We’re also seeing sharp growth in funding for startups that help companies manage onboarding, payment and compliance for remote workforces, including both staff and contract positions. They’re seeing sharp valuation gains as well.
A case in point is Remote, a payroll and compliance provider for distributed workforces that pulled in a SoftBank Vision Fund-led Series C of $300 million in April. That round set a $3 billion valuation for the San Francisco-headquartered company, up 200% from its Series B nine months earlier.
In a similar vein, Deel, a payroll and compliance company for international employees and contractors, raised $50 million in May at a $12 billion valuation. That marked an increase of 118% from its prior funding seven months earlier.
The sharp valuation gains for Remote and Deel come as a larger slice of white-collar workers move to freelance and contract roles amid the rise of remote work. A report from Upwork, a publicly traded freelance marketplace, found that 53% of participants on its platform provided skilled services such as programming, marketing and business consulting last year. More than half have postgraduate degrees.
Freelancing is having a bigger economic impact as well. Today, per Upwork, roughly 36% of the U.S. workforce can be classified as freelancers of some type. Collectively, they contributed $1.3 trillion to the U.S. economy in annual earnings.
More tools for the self-employed
As freelance employment grows, we’re seeing more investment, particularly at the early stage, in tools to help people manage their work or provide a more secure and stable career path.
To this end, Paris-based Jump raised a $4.5 million November seed round for a platform that helps with labor-intensive freelancing tasks such as invoicing, expense reporting and generating contracts. It also offers insurance packages. Berlin-based Moojo, in turn, raised $2 million in pre-seed funding for tools to help freelancers streamline their invoicing process.
Gig workers are getting tools too. For example, Pittsburgh-based Gridwise, an app for rideshare and delivery drivers to optimize productivity and earnings, pulled in a $12.7 million Series A in May led by Crosslink Capital.
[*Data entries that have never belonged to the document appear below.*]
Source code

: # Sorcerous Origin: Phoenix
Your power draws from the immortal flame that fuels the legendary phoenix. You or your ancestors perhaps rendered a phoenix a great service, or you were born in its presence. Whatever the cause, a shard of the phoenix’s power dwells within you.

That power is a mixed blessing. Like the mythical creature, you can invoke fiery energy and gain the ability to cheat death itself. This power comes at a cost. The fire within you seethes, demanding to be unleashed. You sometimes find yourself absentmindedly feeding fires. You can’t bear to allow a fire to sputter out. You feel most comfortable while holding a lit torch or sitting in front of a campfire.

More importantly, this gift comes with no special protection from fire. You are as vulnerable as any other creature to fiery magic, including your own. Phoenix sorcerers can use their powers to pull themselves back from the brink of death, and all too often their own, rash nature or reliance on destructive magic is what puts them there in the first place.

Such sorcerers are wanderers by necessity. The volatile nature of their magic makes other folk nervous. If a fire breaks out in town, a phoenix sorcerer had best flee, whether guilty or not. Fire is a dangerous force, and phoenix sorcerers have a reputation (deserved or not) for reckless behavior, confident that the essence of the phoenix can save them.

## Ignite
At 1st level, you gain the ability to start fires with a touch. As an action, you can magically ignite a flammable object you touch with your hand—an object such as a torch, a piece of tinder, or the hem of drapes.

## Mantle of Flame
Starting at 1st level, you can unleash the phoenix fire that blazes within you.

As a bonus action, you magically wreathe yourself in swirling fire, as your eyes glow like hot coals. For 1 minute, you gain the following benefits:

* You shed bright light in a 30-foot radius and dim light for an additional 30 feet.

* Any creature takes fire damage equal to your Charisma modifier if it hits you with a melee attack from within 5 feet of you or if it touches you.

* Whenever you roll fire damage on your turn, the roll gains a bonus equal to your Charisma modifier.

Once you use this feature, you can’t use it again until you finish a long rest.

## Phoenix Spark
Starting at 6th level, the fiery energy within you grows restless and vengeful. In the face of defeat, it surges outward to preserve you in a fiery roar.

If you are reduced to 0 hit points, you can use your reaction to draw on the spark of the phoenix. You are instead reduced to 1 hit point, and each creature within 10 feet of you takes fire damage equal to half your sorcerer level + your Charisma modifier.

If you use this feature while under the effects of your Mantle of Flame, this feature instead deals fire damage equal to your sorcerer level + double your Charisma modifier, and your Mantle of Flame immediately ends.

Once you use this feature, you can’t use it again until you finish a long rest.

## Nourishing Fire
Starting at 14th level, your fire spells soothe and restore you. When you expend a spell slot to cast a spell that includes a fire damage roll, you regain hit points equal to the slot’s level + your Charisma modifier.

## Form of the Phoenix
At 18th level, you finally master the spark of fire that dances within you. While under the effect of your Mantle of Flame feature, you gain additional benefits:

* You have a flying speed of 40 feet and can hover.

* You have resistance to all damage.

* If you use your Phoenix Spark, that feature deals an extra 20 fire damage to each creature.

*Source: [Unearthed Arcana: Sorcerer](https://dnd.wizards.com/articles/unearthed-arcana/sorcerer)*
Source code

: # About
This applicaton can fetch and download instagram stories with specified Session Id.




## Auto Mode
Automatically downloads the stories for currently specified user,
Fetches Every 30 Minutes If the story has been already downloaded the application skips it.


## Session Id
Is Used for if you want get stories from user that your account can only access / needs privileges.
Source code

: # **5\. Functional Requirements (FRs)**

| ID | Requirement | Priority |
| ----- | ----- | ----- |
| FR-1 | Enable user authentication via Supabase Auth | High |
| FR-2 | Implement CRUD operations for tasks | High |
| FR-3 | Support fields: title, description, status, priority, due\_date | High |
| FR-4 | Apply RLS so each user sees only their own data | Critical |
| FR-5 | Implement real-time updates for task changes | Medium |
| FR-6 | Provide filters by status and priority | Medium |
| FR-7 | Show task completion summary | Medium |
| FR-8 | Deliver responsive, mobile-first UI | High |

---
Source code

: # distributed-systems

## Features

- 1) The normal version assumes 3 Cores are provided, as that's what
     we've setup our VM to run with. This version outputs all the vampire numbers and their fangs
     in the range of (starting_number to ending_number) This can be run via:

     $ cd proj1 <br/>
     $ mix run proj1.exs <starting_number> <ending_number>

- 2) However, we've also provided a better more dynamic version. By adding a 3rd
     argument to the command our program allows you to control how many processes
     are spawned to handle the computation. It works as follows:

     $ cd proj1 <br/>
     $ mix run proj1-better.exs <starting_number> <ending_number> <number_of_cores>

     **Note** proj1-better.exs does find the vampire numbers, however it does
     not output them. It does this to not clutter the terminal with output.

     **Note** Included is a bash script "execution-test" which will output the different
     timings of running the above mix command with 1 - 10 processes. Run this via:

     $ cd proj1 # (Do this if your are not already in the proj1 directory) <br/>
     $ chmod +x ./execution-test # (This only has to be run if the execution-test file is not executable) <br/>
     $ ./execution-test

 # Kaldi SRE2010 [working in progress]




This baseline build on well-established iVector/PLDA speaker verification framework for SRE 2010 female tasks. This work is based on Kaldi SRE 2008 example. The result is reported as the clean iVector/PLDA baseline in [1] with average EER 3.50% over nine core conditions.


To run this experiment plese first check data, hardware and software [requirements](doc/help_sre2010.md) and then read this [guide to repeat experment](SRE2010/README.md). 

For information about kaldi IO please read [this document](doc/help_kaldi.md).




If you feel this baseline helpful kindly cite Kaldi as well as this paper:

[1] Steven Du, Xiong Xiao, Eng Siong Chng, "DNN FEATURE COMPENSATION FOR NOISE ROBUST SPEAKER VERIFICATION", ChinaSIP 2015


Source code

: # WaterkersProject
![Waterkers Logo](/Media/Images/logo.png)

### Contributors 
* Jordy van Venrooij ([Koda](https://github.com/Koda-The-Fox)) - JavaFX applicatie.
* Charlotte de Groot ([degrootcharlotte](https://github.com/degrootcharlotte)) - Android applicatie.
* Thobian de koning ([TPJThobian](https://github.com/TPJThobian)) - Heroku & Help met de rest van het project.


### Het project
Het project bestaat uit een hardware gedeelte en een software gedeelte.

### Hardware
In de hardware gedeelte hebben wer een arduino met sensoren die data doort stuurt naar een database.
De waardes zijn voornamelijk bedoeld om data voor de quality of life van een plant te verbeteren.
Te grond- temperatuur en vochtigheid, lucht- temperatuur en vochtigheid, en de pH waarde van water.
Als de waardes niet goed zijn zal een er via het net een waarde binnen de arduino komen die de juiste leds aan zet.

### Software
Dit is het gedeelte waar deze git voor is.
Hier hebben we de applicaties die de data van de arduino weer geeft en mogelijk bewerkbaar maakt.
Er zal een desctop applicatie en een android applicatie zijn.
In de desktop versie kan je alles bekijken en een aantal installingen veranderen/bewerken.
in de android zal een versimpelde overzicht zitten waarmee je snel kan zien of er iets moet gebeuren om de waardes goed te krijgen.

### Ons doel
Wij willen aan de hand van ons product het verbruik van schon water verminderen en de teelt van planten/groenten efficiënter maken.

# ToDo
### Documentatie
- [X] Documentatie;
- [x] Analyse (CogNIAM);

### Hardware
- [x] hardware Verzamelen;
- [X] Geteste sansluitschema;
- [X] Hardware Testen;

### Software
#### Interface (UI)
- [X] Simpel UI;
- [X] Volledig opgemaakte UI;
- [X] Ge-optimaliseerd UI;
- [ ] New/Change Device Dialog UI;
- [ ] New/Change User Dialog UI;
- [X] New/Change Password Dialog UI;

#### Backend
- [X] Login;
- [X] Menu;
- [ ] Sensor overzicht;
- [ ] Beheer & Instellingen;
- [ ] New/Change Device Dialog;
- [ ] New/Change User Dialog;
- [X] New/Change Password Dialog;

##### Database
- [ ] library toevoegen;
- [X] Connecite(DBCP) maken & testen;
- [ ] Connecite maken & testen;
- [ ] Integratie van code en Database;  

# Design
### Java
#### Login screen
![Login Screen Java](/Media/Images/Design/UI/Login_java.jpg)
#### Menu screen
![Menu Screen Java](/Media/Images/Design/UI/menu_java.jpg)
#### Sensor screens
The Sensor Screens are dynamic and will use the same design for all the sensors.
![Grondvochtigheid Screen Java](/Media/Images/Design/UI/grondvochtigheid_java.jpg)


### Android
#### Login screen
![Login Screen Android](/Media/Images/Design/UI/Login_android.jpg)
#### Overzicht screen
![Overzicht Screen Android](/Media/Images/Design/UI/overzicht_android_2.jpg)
Across the Atlantic, Berlin-based Bliq secured $13.5 million in Series A capital around the same time for tools that let drivers better track their work, mileage and pay across multiple ride or delivery platforms.
The pronounced presence of European startups in the funded company list ties in to broader trends. Today, over 28 million people in the European Union work through digital labor platforms, per the EU. In 2025, the number is expected to reach 43 million people.
More about scaling, less about exiting
While, looking at the numbers, it might seem like a good time for scaling a freelancing-related business, the same can’t be said for exiting one. Venture-backed freelance platforms that went public in the past few years have had a rough time in recent months, as tech valuations overall have taken a hit.
San Francisco-headquartered Upwork, which went public four years ago, has shed more than two-thirds of its value since shares peaked in November. Shares of Israel-based Fiverr, an online platform for finding freelance talent that went public in 2019, are also far off their peaks.
Notably, both Upwork and Fiverr have posted double-digit annual revenue gains in their latest quarters, indicating declines may be more about broad market sentiment than company-specific problems.
As for the still-private crowd, it looks like investor enthusiasm is alive and well. This ties in with a broader trend we noted a couple weeks ago: Amid a general year-over-year decline in startup valuations, funded companies oriented around the future of work are among the few cohorts to see some big gains.